序盤クーパーの性格や背景を伺わせるべくじっくりと叙景を重ねて、列車内の描写などのんびりと進めた後、突然列車強盗を出現させる。この辺りの呼吸は実力派マンらしくなかなか良い。
 西部劇としては、籠城場面以降いよいよ本格的なお話となっていくが、マンらしさが最大限発揮されるのは炭山町での決闘で、高品位な画面の構図とカット割りによって面白味を生んでいる。具体的には、影によりウィルクを撃つ場面に続く、床板を上下に挟んだデナーとの対決が、西部劇決闘場面史上でも上位にランクさせたいほど素晴らしい。

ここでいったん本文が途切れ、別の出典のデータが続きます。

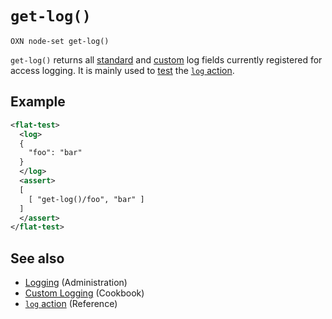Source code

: # `get-log()`

```
OXN node-set get-log()
```

`get-log()` returns all [standard](/administration/logging.md#access-log) and [custom](/cookbook/custom-logging.md) log fields currently registered for access logging. It is mainly used to [test](/reference/testing/README.md) the [`log` action](/reference/actions/log.md).

## Example

```xml
<flat-test>
  <log>
  {
    "foo": "bar"
  }
  </log>
  <assert>
  [
    [ "get-log()/foo", "bar" ]
  ]
  </assert>
</flat-test>
```

## See also

* [Logging](/administration/logging.md) (Administration)
* [Custom Logging](/cookbook/custom-logging.md) (Cookbook)
* [`log` action](/reference/actions/log.md) (Reference)
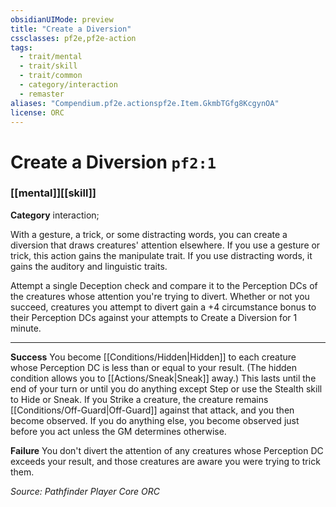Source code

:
 ```yaml
---
obsidianUIMode: preview
title: "Create a Diversion"
cssclasses: pf2e,pf2e-action
tags:
  - trait/mental
  - trait/skill
  - trait/common
  - category/interaction
  - remaster
aliases: "Compendium.pf2e.actionspf2e.Item.GkmbTGfg8KcgynOA"
license: ORC
---
```

# Create a Diversion `pf2:1`

### [[mental]][[skill]]

**Category** interaction; 




With a gesture, a trick, or some distracting words, you can create a diversion that draws creatures' attention elsewhere. If you use a gesture or trick, this action gains the manipulate trait. If you use distracting words, it gains the auditory and linguistic traits.

Attempt a single Deception check and compare it to the Perception DCs of the creatures whose attention you're trying to divert. Whether or not you succeed, creatures you attempt to divert gain a +4 circumstance bonus to their Perception DCs against your attempts to Create a Diversion for 1 minute.

* * *

**Success** You become [[Conditions/Hidden|Hidden]] to each creature whose Perception DC is less than or equal to your result. (The hidden condition allows you to [[Actions/Sneak|Sneak]] away.) This lasts until the end of your turn or until you do anything except Step or use the Stealth skill to Hide or Sneak. If you Strike a creature, the creature remains [[Conditions/Off-Guard|Off-Guard]] against that attack, and you then become observed. If you do anything else, you become observed just before you act unless the GM determines otherwise.

**Failure** You don't divert the attention of any creatures whose Perception DC exceeds your result, and those creatures are aware you were trying to trick them.

*Source: Pathfinder Player Core*
*ORC*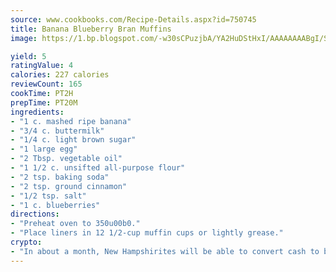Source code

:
 ```yaml
---
source: www.cookbooks.com/Recipe-Details.aspx?id=750745
title: Banana Blueberry Bran Muffins
image: https://1.bp.blogspot.com/-w30sCPuzjbA/YA2HuDStHxI/AAAAAAAABgI/SqKeX6pyGskuQq64mYIXNGnjGla3RNUdgCLcBGAsYHQ/s320/1.png

yield: 5
ratingValue: 4
calories: 227 calories
reviewCount: 165
cookTime: PT2H
prepTime: PT20M
ingredients:
- "1 c. mashed ripe banana"
- "3/4 c. buttermilk"
- "1/4 c. light brown sugar"
- "1 large egg"
- "2 Tbsp. vegetable oil"
- "1 1/2 c. unsifted all-purpose flour"
- "2 tsp. baking soda"
- "2 tsp. ground cinnamon"
- "1/2 tsp. salt"
- "1 c. blueberries"
directions:
- "Preheat oven to 350u00b0."
- "Place liners in 12 1/2-cup muffin cups or lightly grease."
crypto:
- "In about a month, New Hampshirites will be able to convert cash to bitcoins via new bitcoin ATMs popping up in the state."
---
```


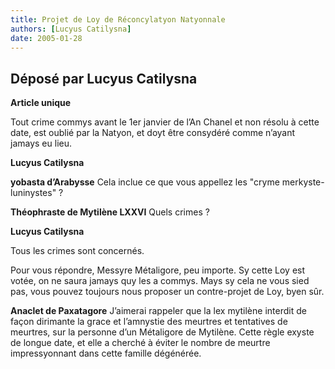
```yaml
---
title: Projet de Loy de Réconcylatyon Natyonnale
authors: [Lucyus Catilysna]
date: 2005-01-28
---
```


## Déposé par Lucyus Catilysna

**Article unique**

Tout crime commys avant le 1er janvier de l’An Chanel et non résolu à cette date, est oublié par la Natyon, et doyt être consydéré comme n’ayant jamays eu lieu.

**Lucyus Catilysna**

**yobasta d’Arabysse** Cela inclue ce que vous appellez les "cryme merkyste-luninystes" ?

**Théophraste de Mytilène LXXVI** Quels crimes ?

**Lucyus Catilysna** 

Tous les crimes sont concernés.

Pour vous répondre, Messyre Métaligore, peu importe. Sy cette Loy est votée, on ne saura jamays quy les a commys. Mays sy cela ne vous sied pas, vous pouvez toujours nous proposer un contre-projet de Loy, byen sûr.

**Anaclet de Paxatagore** J’aimerai rappeler que la lex mytilène interdit de façon dirimante la grace et l’amnystie des meurtres et tentatives de meurtres, sur la personne d’un Métaligore de Mytilène. Cette règle exyste de longue date, et elle a cherché à éviter le nombre de meurtre impressyonnant dans cette famille dégénérée.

全体として非常に面白いとまでは言い難く、大量に☆★は進呈しかねる。ただ、西部劇から離れた時、クーパーとジュリーの関係は繊細千万で、どんでん返しもなく、ジュリー側から言えば非常に切なく胸に迫る。

歌手でもあるジュリー・ロンドンに歌手役をさせながら歌を歌わせないという変化球。